Perform 0-framed surgery, then remove neighbourhood of meridian. Is this the knot complement?

Question

Let $K$ be a knot in $S^3$ and let $m$ be a meridian of $K$. Let $M_K$ be the 3-manifold obtained by performing 0-framed surgery on $K$. The meridian $m$ can also be viewed as a circle in $M_K$. Is $M_K\setminus (m\times D^2)$, i.e. the 3-manifold minus a regular neighbourhood of the meridian the original knot complement?

Answer 1

Yes.

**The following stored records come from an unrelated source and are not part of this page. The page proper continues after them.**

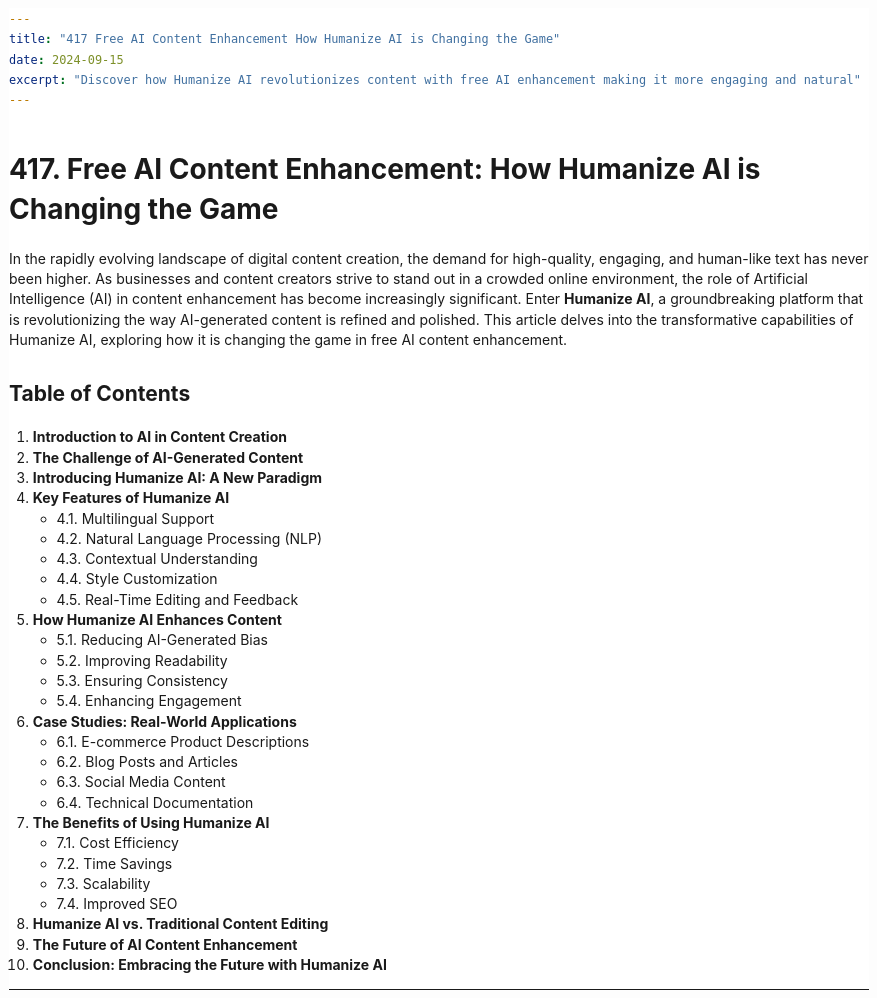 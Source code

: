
 ```yaml
---
title: "417 Free AI Content Enhancement How Humanize AI is Changing the Game"
date: 2024-09-15
excerpt: "Discover how Humanize AI revolutionizes content with free AI enhancement making it more engaging and natural"
---
```


# 417. Free AI Content Enhancement: How Humanize AI is Changing the Game

In the rapidly evolving landscape of digital content creation, the demand for high-quality, engaging, and human-like text has never been higher. As businesses and content creators strive to stand out in a crowded online environment, the role of Artificial Intelligence (AI) in content enhancement has become increasingly significant. Enter **Humanize AI**, a groundbreaking platform that is revolutionizing the way AI-generated content is refined and polished. This article delves into the transformative capabilities of Humanize AI, exploring how it is changing the game in free AI content enhancement.

## Table of Contents

1. **Introduction to AI in Content Creation**
2. **The Challenge of AI-Generated Content**
3. **Introducing Humanize AI: A New Paradigm**
4. **Key Features of Humanize AI**
   - 4.1. Multilingual Support
   - 4.2. Natural Language Processing (NLP)
   - 4.3. Contextual Understanding
   - 4.4. Style Customization
   - 4.5. Real-Time Editing and Feedback
5. **How Humanize AI Enhances Content**
   - 5.1. Reducing AI-Generated Bias
   - 5.2. Improving Readability
   - 5.3. Ensuring Consistency
   - 5.4. Enhancing Engagement
6. **Case Studies: Real-World Applications**
   - 6.1. E-commerce Product Descriptions
   - 6.2. Blog Posts and Articles
   - 6.3. Social Media Content
   - 6.4. Technical Documentation
7. **The Benefits of Using Humanize AI**
   - 7.1. Cost Efficiency
   - 7.2. Time Savings
   - 7.3. Scalability
   - 7.4. Improved SEO
8. **Humanize AI vs. Traditional Content Editing**
9. **The Future of AI Content Enhancement**
10. **Conclusion: Embracing the Future with Humanize AI**

--- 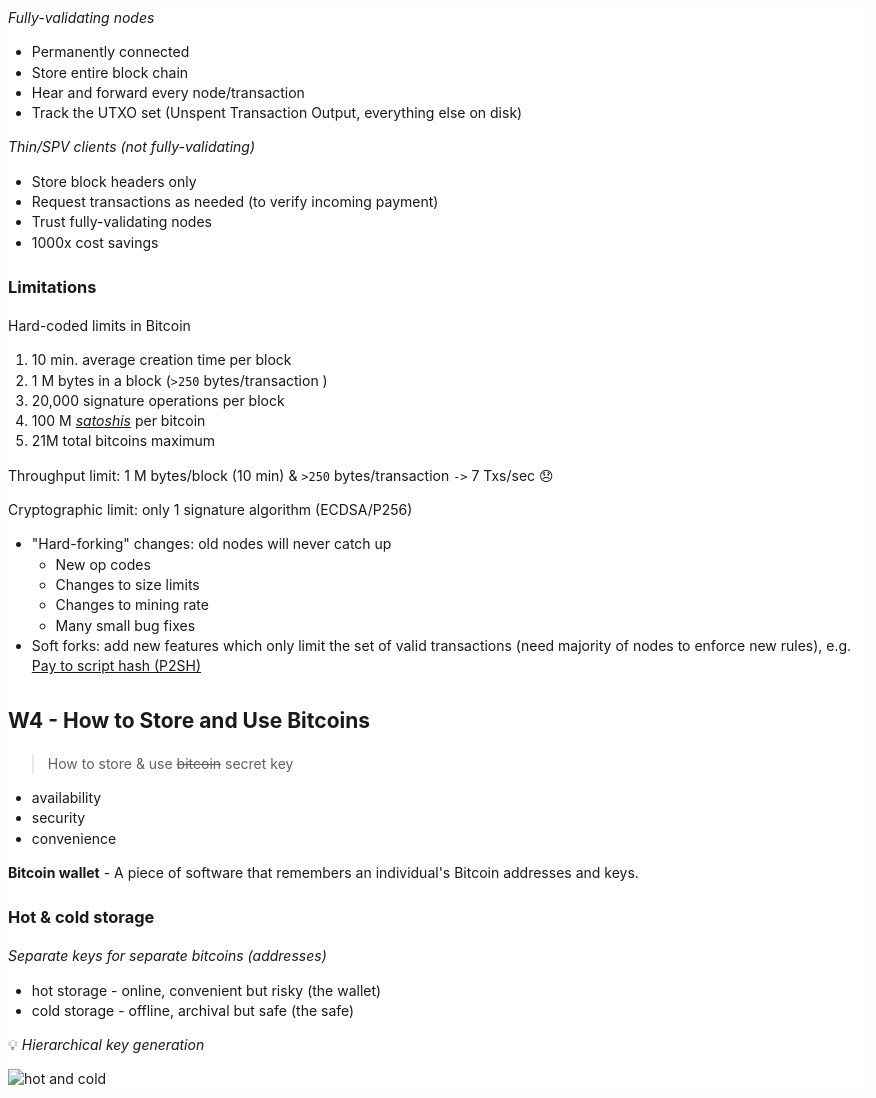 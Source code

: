 *Fully-validating nodes*

- Permanently connected
- Store entire block chain
- Hear and forward every node/transaction 
- Track the UTXO set (Unspent Transaction Output, everything else on disk)

*Thin/SPV clients (not fully-validating)*

- Store block headers only
- Request transactions as needed (to verify incoming payment)
- Trust fully-validating nodes
- 1000x cost savings

### Limitations 

Hard-coded limits in Bitcoin

1. 10 min. average creation time per block
2. 1 M bytes in a block (`>250` bytes/transaction  )
3. 20,000 signature operations per block
4. 100 M [*satoshis*](https://en.bitcoin.it/wiki/Satoshi_(unit)) per bitcoin
5. 21M total bitcoins maximum

Throughput limit: 1 M bytes/block (10 min) & `>250` bytes/transaction `->` 7 Txs/sec :disappointed:

Cryptographic limit: only 1 signature algorithm (ECDSA/P256)

- "Hard-forking" changes: old nodes will never catch up
	- New op codes
	- Changes to size limits
	- Changes to mining rate
	- Many small bug fixes
- Soft forks: add new features which only limit the set of valid transactions (need majority of nodes to enforce new rules), e.g. [Pay to script hash (P2SH)](https://en.bitcoin.it/wiki/Pay_to_script_hash)

## W4 - How to Store and Use Bitcoins

> How to store & use ~~bitcoin~~ secret key

* availability
* security
* convenience

**Bitcoin wallet** - A piece of software that remembers an individual's Bitcoin addresses and keys.

### Hot & cold storage

*Separate keys for separate bitcoins (addresses)*

- hot storage - online, convenient but risky (the wallet)
- cold storage - offline, archival but safe (the safe)

:bulb: *Hierarchical key generation*

<img alt="hot and cold" src="https://cdn.rawgit.com/ShevaXu/blockchain-bitcoin/master/images/hot-cold.svg" width="400px">
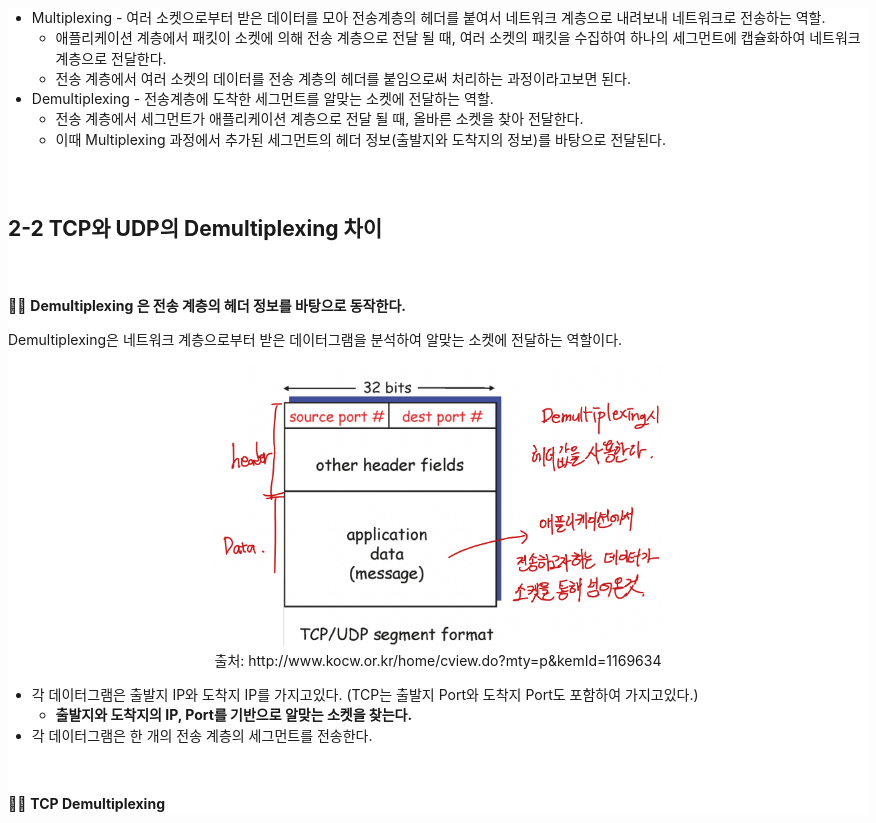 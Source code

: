 * Multiplexing - 여러 소켓으로부터 받은 데이터를 모아 전송계층의 헤더를 붙여서 네트워크 계층으로 내려보내 네트워크로 전송하는 역할.
  * 애플리케이션 계층에서 패킷이 소켓에 의해 전송 계층으로 전달 될 때, 여러 소켓의 패킷을 수집하여 하나의 세그먼트에 캡슐화하여 네트워크 계층으로 전달한다.
  * 전송 계층에서 여러 소켓의 데이터를 전송 계층의 헤더를 붙임으로써 처리하는 과정이라고보면 된다.
* Demultiplexing - 전송계층에 도착한 세그먼트를 알맞는 소켓에 전달하는 역할.
  * 전송 계층에서 세그먼트가 애플리케이션 계층으로 전달 될 때, 올바른 소켓을 찾아 전달한다.
  * 이때 Multiplexing 과정에서 추가된 세그먼트의 헤더 정보(출발지와 도착지의 정보)를 바탕으로 전달된다.

<br>

## 2-2 TCP와 UDP의 Demultiplexing 차이

<br>

💁‍♂️ **Demultiplexing 은 전송 계층의 헤더 정보를 바탕으로 동작한다.**

Demultiplexing은 네트워크 계층으로부터 받은 데이터그램을 분석하여 알맞는 소켓에 전달하는 역할이다.

<p align="center"><img src="./image/demultiplexing_workflow.png" width="450"><br>출처: http://www.kocw.or.kr/home/cview.do?mty=p&kemId=1169634 </p>

* 각 데이터그램은 출발지 IP와 도착지 IP를 가지고있다. (TCP는 출발지 Port와 도착지 Port도 포함하여 가지고있다.)
  * **출발지와 도착지의 IP, Port를 기반으로 알맞는 소켓을 찾는다.**
* 각 데이터그램은 한 개의 전송 계층의 세그먼트를 전송한다.

<br>

💁‍♂️ **TCP Demultiplexing**

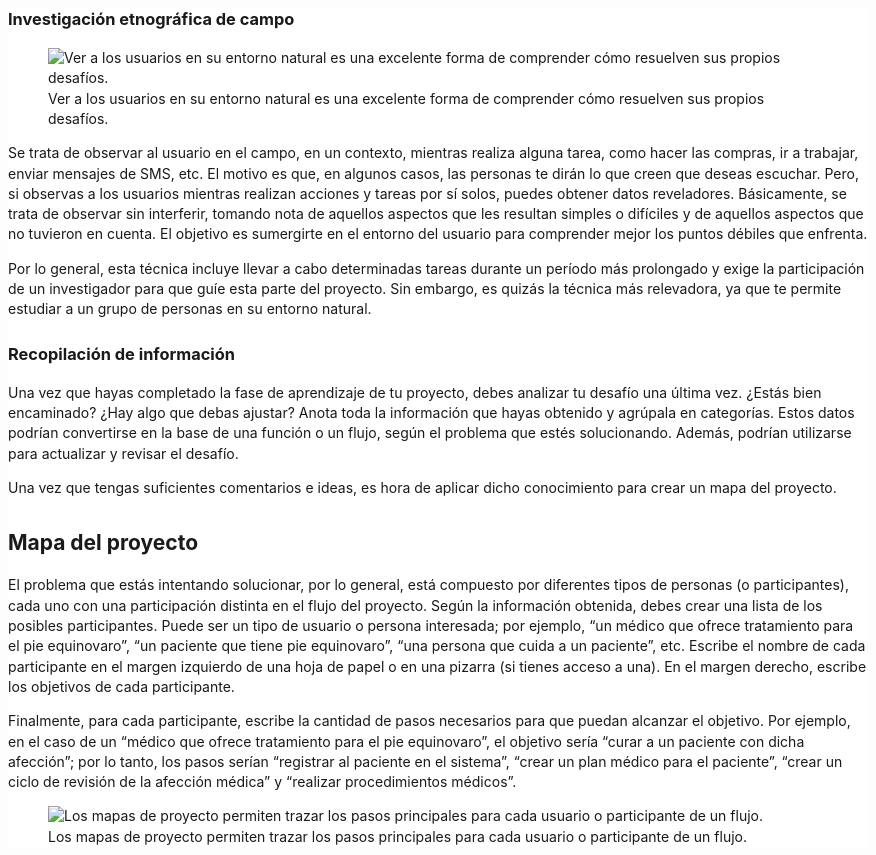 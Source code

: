### Investigación etnográfica de campo

<figure>
  <img src="images/field-interviews.jpg" class="attempt-right" alt="Ver a los usuarios en su entorno natural es una excelente forma de comprender cómo resuelven sus propios desafíos.">
  <figcaption>Ver a los usuarios en su entorno natural es una excelente forma de comprender cómo resuelven sus propios desafíos.</figcaption>
</figure>

Se trata de observar al usuario en el campo, en un contexto, mientras realiza alguna tarea, como hacer las compras, ir a trabajar, enviar mensajes de SMS, etc. El motivo es que, en algunos casos, las personas te dirán lo que creen que deseas escuchar. Pero, si observas a los usuarios mientras realizan acciones y tareas por sí solos, puedes obtener datos reveladores. Básicamente, se trata de observar sin interferir, tomando nota de aquellos aspectos que les resultan simples o difíciles y de aquellos aspectos que no tuvieron en cuenta. El objetivo es sumergirte en el entorno del usuario para comprender mejor los puntos débiles que enfrenta.

Por lo general, esta técnica incluye llevar a cabo determinadas tareas durante un período más prolongado y exige la participación de un investigador para que guíe esta parte del proyecto. Sin embargo, es quizás la técnica más relevadora, ya que te permite estudiar a un grupo de personas en su entorno natural.

### Recopilación de información

Una vez que hayas completado la fase de aprendizaje de tu proyecto, debes analizar tu desafío una última vez. ¿Estás bien encaminado? ¿Hay algo que debas ajustar? Anota toda la información que hayas obtenido y agrúpala en categorías. Estos datos podrían convertirse en la base de una función o un flujo, según el problema que estés solucionando. Además, podrían utilizarse para actualizar y revisar el desafío.

Una vez que tengas suficientes comentarios e ideas, es hora de aplicar dicho conocimiento para crear un mapa del proyecto.

## Mapa del proyecto

El problema que estás intentando solucionar, por lo general, está compuesto por diferentes tipos de personas (o participantes), cada uno con una participación distinta en el flujo del proyecto. Según la información obtenida, debes crear una lista de los posibles participantes. Puede ser un tipo de usuario o persona interesada; por ejemplo, “un médico que ofrece tratamiento para el pie equinovaro”, “un paciente que tiene pie equinovaro”, “una persona que cuida a un paciente”, etc. Escribe el nombre de cada participante en el margen izquierdo de una hoja de papel o en una pizarra (si tienes acceso a una). En el margen derecho, escribe los objetivos de cada participante.

Finalmente, para cada participante, escribe la cantidad de pasos necesarios para que puedan alcanzar el objetivo. Por ejemplo, en el caso de un “médico que ofrece tratamiento para el pie equinovaro”, el objetivo sería “curar a un paciente con dicha afección”; por lo tanto, los pasos serían “registrar al paciente en el sistema”, “crear un plan médico para el paciente”, “crear un ciclo de revisión de la afección médica” y “realizar procedimientos médicos”.

<figure>
  <img src="images/project-map.jpg" alt="Los mapas de proyecto permiten trazar los pasos principales para cada usuario o participante de un flujo.">
  <figcaption>Los mapas de proyecto permiten trazar los pasos principales para cada usuario o participante de un flujo.</figcaption>
</figure>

Briefly, this is because the meridian $m$ becomes a longitude of the solid torus glued in during 0-surgery and is therefore isotopic to its core.

More precisely (and generally): Given a solid torus $V$ in a 3-manifold $Y$, a framing of $V$ is equivalent to an embedding $S^1 \times D^2 \to V \subset Y$ such that $ \partial(S^1 \times D^2) \to \partial V$ takes $\{x\} \times \partial D^2$ to a meridian $m$ and $S^1 \times \{y\}$ to a longitude $\ell$. Performing 0-surgery on $V$ gives you a manifold $$Y_0(V)= (Y \setminus \mathring{V}) \cup (S^1 \times D^2)$$ where the gluing map instead takes $\{x\} \times \partial D^2$ to $\ell$ and $S^1 \times \{y\}$ to $m$. Since $m=S^1 \times \{y\}$ is isotopic to the core of the new $S^1 \times D^2$, its complement in $Y_0(V)$ is homeomorphic to the complement of $S^1 \times D^2$ in $Y_0(V)$, i.e. the original solid torus exterior $Y \setminus \mathring{V}$.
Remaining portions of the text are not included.